Assignment
Print each entry verbatim.

Extracted records
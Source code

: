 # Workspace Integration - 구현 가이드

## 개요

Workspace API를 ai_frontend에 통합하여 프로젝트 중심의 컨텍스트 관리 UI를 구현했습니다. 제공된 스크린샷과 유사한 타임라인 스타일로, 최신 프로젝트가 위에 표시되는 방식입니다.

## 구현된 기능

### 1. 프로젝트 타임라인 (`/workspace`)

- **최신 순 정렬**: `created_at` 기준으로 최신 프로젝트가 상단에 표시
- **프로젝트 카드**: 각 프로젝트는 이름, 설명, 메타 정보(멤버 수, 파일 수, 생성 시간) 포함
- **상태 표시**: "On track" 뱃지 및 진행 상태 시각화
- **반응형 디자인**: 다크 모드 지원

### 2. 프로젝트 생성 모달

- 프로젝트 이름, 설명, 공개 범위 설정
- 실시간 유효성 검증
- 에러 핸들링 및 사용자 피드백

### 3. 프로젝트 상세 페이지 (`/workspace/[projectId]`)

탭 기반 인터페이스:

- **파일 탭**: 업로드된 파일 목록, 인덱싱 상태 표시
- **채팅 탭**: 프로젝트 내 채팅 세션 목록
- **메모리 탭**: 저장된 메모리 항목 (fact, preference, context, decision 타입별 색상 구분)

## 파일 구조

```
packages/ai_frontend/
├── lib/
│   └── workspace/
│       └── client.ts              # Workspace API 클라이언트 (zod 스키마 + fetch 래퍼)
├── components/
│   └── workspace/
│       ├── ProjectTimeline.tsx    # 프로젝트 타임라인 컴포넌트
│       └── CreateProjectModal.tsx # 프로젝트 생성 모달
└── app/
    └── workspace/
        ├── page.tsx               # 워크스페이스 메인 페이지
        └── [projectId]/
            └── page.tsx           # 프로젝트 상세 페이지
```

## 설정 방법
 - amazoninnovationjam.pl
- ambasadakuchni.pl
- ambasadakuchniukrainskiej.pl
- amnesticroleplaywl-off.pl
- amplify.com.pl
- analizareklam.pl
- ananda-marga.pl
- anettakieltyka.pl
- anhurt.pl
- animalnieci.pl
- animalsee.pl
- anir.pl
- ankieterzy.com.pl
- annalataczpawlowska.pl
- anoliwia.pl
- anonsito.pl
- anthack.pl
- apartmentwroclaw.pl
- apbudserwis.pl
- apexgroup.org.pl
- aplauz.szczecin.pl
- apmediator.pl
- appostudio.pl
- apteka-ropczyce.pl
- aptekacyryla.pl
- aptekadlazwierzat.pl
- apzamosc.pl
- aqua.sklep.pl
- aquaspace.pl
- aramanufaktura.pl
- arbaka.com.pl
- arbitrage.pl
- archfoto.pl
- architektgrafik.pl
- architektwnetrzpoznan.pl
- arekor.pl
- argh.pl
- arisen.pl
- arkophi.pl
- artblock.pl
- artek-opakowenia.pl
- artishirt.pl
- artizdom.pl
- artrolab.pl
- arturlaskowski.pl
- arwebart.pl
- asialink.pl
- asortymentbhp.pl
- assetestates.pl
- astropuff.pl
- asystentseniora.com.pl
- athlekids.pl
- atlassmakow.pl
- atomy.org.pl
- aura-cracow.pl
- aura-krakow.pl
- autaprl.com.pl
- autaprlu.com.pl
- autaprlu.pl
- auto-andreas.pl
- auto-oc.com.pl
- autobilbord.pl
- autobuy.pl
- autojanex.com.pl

Response to the task
Source code

: # Workspace Integration - 구현 가이드

## 개요

Workspace API를 ai_frontend에 통합하여 프로젝트 중심의 컨텍스트 관리 UI를 구현했습니다. 제공된 스크린샷과 유사한 타임라인 스타일로, 최신 프로젝트가 위에 표시되는 방식입니다.

## 구현된 기능

### 1. 프로젝트 타임라인 (`/workspace`)

- **최신 순 정렬**: `created_at` 기준으로 최신 프로젝트가 상단에 표시
- **프로젝트 카드**: 각 프로젝트는 이름, 설명, 메타 정보(멤버 수, 파일 수, 생성 시간) 포함
- **상태 표시**: "On track" 뱃지 및 진행 상태 시각화
- **반응형 디자인**: 다크 모드 지원

### 2. 프로젝트 생성 모달

- 프로젝트 이름, 설명, 공개 범위 설정
- 실시간 유효성 검증
- 에러 핸들링 및 사용자 피드백

### 3. 프로젝트 상세 페이지 (`/workspace/[projectId]`)

탭 기반 인터페이스:

- **파일 탭**: 업로드된 파일 목록, 인덱싱 상태 표시
- **채팅 탭**: 프로젝트 내 채팅 세션 목록
- **메모리 탭**: 저장된 메모리 항목 (fact, preference, context, decision 타입별 색상 구분)

## 파일 구조

```
packages/ai_frontend/
├── lib/
│   └── workspace/
│       └── client.ts              # Workspace API 클라이언트 (zod 스키마 + fetch 래퍼)
├── components/
│   └── workspace/
│       ├── ProjectTimeline.tsx    # 프로젝트 타임라인 컴포넌트
│       └── CreateProjectModal.tsx # 프로젝트 생성 모달
└── app/
    └── workspace/
        ├── page.tsx               # 워크스페이스 메인 페이지
        └── [projectId]/
            └── page.tsx           # 프로젝트 상세 페이지
```

## 설정 방법
 - amazoninnovationjam.pl
- ambasadakuchni.pl
- ambasadakuchniukrainskiej.pl
- amnesticroleplaywl-off.pl
- amplify.com.pl
- analizareklam.pl
- ananda-marga.pl
- anettakieltyka.pl
- anhurt.pl
- animalnieci.pl
- animalsee.pl
- anir.pl
- ankieterzy.com.pl
- annalataczpawlowska.pl
- anoliwia.pl
- anonsito.pl
- anthack.pl
- apartmentwroclaw.pl
- apbudserwis.pl
- apexgroup.org.pl
- aplauz.szczecin.pl
- apmediator.pl
- appostudio.pl
- apteka-ropczyce.pl
- aptekacyryla.pl
- aptekadlazwierzat.pl
- apzamosc.pl
- aqua.sklep.pl
- aquaspace.pl
- aramanufaktura.pl
- arbaka.com.pl
- arbitrage.pl
- archfoto.pl
- architektgrafik.pl
- architektwnetrzpoznan.pl
- arekor.pl
- argh.pl
- arisen.pl
- arkophi.pl
- artblock.pl
- artek-opakowenia.pl
- artishirt.pl
- artizdom.pl
- artrolab.pl
- arturlaskowski.pl
- arwebart.pl
- asialink.pl
- asortymentbhp.pl
- assetestates.pl
- astropuff.pl
- asystentseniora.com.pl
- athlekids.pl
- atlassmakow.pl
- atomy.org.pl
- aura-cracow.pl
- aura-krakow.pl
- autaprl.com.pl
- autaprlu.com.pl
- autaprlu.pl
- auto-andreas.pl
- auto-oc.com.pl
- autobilbord.pl
- autobuy.pl
- autojanex.com.pl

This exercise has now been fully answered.